The German firm TUV has been chosen to evaluate the condition of the Coca Codo Sinclair hydroelectric plant. The firm will begin its work the first week of December, according to the Minister of Non-Renewable Natural Resources Carlos Pérez.
TUV will investigate problems with cracking in the power-generation chambers of Coca Codo. Earlier technical team reviews identified 7,648 cracks in the steel and concrete works, most of which are described as “micro cracks” although some are much larger. In addition, the comptroller’s office has identified 171 other problems with the work by the Chinese contractor Sinohydro, which built the $2.7 billion facility.
Following repairs, Pérez says he will seek a 10-year guarantee on Sinohydro’s work. “Because of the problems discovered during construction and after, we believe we need a longer period of assurance on the functions of the facility,” he said. “The original two-year guarantee established in the contract is not sufficient.”
Perez added that Sinohydro is working with the government and says it will correct the problems identified in project reviews. Major issues to be resolved, in addition to the cracking, are missing parts to plant transformers and lack of training for plant personnel. A Mexican technical team estimated that repairs could cost more than one billion dollars for the cracks alone.
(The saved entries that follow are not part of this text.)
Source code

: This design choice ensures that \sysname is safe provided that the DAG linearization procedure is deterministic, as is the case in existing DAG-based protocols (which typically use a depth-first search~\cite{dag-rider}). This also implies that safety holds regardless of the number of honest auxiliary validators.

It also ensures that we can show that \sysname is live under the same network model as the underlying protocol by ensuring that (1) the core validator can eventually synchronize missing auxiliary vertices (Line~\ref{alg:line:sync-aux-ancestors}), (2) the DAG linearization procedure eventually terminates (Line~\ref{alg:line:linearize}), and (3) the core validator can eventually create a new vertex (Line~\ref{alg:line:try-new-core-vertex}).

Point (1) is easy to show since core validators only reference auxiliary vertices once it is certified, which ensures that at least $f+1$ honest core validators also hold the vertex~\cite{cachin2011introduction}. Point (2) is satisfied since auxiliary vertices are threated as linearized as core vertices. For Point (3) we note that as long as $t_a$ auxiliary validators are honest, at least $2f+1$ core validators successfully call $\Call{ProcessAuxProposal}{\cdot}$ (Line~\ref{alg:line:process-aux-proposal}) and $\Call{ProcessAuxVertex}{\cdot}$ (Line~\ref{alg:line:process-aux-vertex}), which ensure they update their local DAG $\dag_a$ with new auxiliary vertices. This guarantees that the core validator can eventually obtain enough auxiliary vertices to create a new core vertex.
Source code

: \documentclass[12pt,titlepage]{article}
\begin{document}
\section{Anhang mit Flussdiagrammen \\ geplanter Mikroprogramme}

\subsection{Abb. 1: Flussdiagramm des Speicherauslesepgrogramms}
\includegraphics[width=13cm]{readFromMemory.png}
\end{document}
Esteban Albornoz, minister of electricity during the construction of Coca Codo, agreed with the hiring of TUV to evaluate problems at the plant. “It is common in projects of this size that there are problems during the first five years of operation,” he said. “These problems must be corrected by the contractor.”
In meetings with a committee of the National Assembly and with the comptroller’s office, Albornoz defended project oversight by the government of former president Rafael Correa.